▶ What is required: Working from the listing below, pick each line containing the word "uploads" and copy it.

▶ Data extracts:

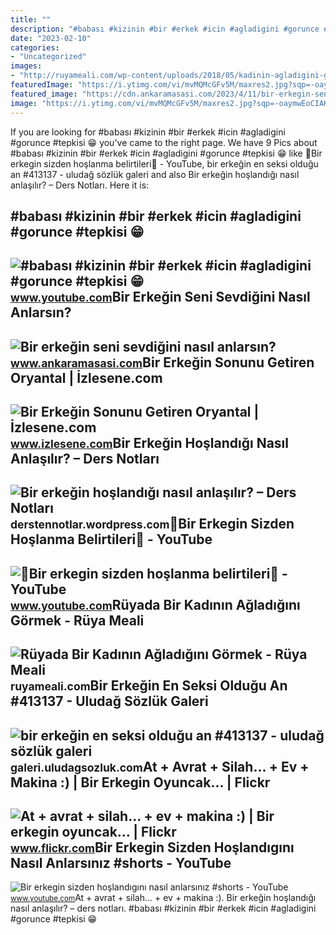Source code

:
 ```yaml
---
title: ""
description: "#babası #kizinin #bir #erkek #icin #agladigini #gorunce #tepkisi 😁"
date: "2023-02-10"
categories:
- "Uncategorized"
images:
- "http://ruyameali.com/wp-content/uploads/2018/05/kadinin-agladigini-gormek-1024x576.png"
featuredImage: "https://i.ytimg.com/vi/mvMQMcGFv5M/maxres2.jpg?sqp=-oaymwEoCIAKENAF8quKqQMcGADwAQH4AZQDgALQBYoCDAgAEAEYfyBEKC4wDw==&amp;rs=AOn4CLArmcZS69N5PbNZAIc_X9Ik8LF76g"
featured_image: "https://cdn.ankaramasasi.com/2023/4/11/bir-erkegin-seni-sevdigini-nasil-anlarsin-gl2zh55r.png"
image: "https://i.ytimg.com/vi/mvMQMcGFv5M/maxres2.jpg?sqp=-oaymwEoCIAKENAF8quKqQMcGADwAQH4AZQDgALQBYoCDAgAEAEYfyBEKC4wDw==&amp;rs=AOn4CLArmcZS69N5PbNZAIc_X9Ik8LF76g"
---
```


If you are looking for #babası #kizinin #bir #erkek #icin #agladigini #gorunce #tepkisi 😁 you've came to the right page. We have 9 Pics about #babası #kizinin #bir #erkek #icin #agladigini #gorunce #tepkisi 😁 like 🦋Bir erkegin sizden hoşlanma belirtileri🦋 - YouTube, bir erkeğin en seksi olduğu an #413137 - uludağ sözlük galeri and also Bir erkeğin hoşlandığı nasıl anlaşılır? – Ders Notları. Here it is:

\#babası #kizinin #bir #erkek #icin #agladigini #gorunce #tepkisi 😁
-------------------------------------------------------------------

 ![#babası #kizinin #bir #erkek #icin #agladigini #gorunce #tepkisi 😁](https://i.ytimg.com/vi/Y5a8bgBF0Kw/maxres2.jpg?sqp=-oaymwEoCIAKENAF8quKqQMcGADwAQH4AYwCgALgA4oCDAgAEAEYZSBWKEwwDw==&rs=AOn4CLBBs7VxrCiTbnpeuEbLMaPzjPovaQ) <small>www.youtube.com</small>Bir Erkeğin Seni Sevdiğini Nasıl Anlarsın?
------------------------------------------

 ![Bir erkeğin seni sevdiğini nasıl anlarsın?](https://cdn.ankaramasasi.com/2023/4/11/bir-erkegin-seni-sevdigini-nasil-anlarsin-gl2zh55r.png) <small>www.ankaramasasi.com</small>Bir Erkeğin Sonunu Getiren Oryantal | İzlesene.com
--------------------------------------------------

 ![Bir Erkeğin Sonunu Getiren Oryantal | İzlesene.com](https://i1.imgiz.com/rshots/10691/bir-erkegin-sonunu-getiren-oryantal_10691177-10_1800x945.jpg) <small>www.izlesene.com</small>Bir Erkeğin Hoşlandığı Nasıl Anlaşılır? – Ders Notları
------------------------------------------------------

 ![Bir erkeğin hoşlandığı nasıl anlaşılır? – Ders Notları](https://derstennotlar.files.wordpress.com/2022/01/4a865-bir-erkegin-hoslandigi-nasil-anlasilir.jpg?w=889) <small>derstennotlar.wordpress.com</small>🦋Bir Erkegin Sizden Hoşlanma Belirtileri🦋 - YouTube
---------------------------------------------------

 ![🦋Bir erkegin sizden hoşlanma belirtileri🦋 - YouTube](https://i.ytimg.com/vi/mvMQMcGFv5M/maxres2.jpg?sqp=-oaymwEoCIAKENAF8quKqQMcGADwAQH4AZQDgALQBYoCDAgAEAEYfyBEKC4wDw==&rs=AOn4CLArmcZS69N5PbNZAIc_X9Ik8LF76g) <small>www.youtube.com</small>Rüyada Bir Kadının Ağladığını Görmek - Rüya Meali
-------------------------------------------------

 ![Rüyada Bir Kadının Ağladığını Görmek - Rüya Meali](http://ruyameali.com/wp-content/uploads/2018/05/kadinin-agladigini-gormek-1024x576.png) <small>ruyameali.com</small>Bir Erkeğin En Seksi Olduğu An #413137 - Uludağ Sözlük Galeri
-------------------------------------------------------------

 ![bir erkeğin en seksi olduğu an #413137 - uludağ sözlük galeri](https://galeri2.uludagsozluk.com/347/bir-erkegin-en-seksi-oldugu-an_413137.jpg) <small>galeri.uludagsozluk.com</small>At + Avrat + Silah... + Ev + Makina :) | Bir Erkegin Oyuncak… | Flickr
----------------------------------------------------------------------

 ![At + avrat + silah... + ev + makina :) | Bir erkegin oyuncak… | Flickr](https://live.staticflickr.com/170/390891103_d3b6c60efe_b.jpg) <small>www.flickr.com</small>Bir Erkegin Sizden Hoşlandıgını Nasıl Anlarsınız #shorts - YouTube
------------------------------------------------------------------

 ![Bir erkegin sizden hoşlandıgını nasıl anlarsınız #shorts - YouTube](https://i.ytimg.com/vi/qAYsl1u86LU/hq2.jpg?sqp=-oaymwEoCOADEOgC8quKqQMcGADwAQH4AYwCgALgA4oCDAgAEAEYZSBAKEkwDw==&rs=AOn4CLB4S1B1g8wd1KNOkWYX9K8eDBac_w) <small>www.youtube.com</small>At + avrat + silah... + ev + makina :). Bir erkeğin hoşlandığı nasıl anlaşılır? – ders notları. #babası #kizinin #bir #erkek #icin #agladigini #gorunce #tepkisi 😁
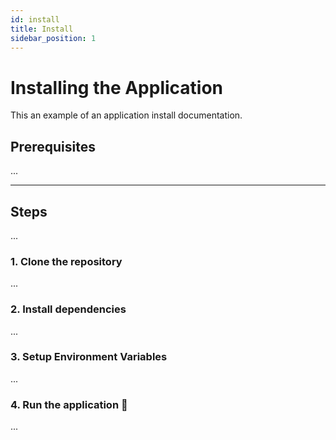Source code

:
 ```yaml
---
id: install
title: Install
sidebar_position: 1
---
```


# Installing the Application

This an example of an application install documentation.

## Prerequisites

...

---

## Steps

...

### 1. Clone the repository

...

### 2. Install dependencies

...

### 3. Setup Environment Variables

...

### 4. Run the application 🚀

...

▶ Task solution:
- "http://ruyameali.com/wp-content/uploads/2018/05/kadinin-agladigini-gormek-1024x576.png"
 ![Rüyada Bir Kadının Ağladığını Görmek - Rüya Meali](http://ruyameali.com/wp-content/uploads/2018/05/kadinin-agladigini-gormek-1024x576.png) <small>ruyameali.com</small>Bir Erkeğin En Seksi Olduğu An #413137 - Uludağ Sözlük Galeri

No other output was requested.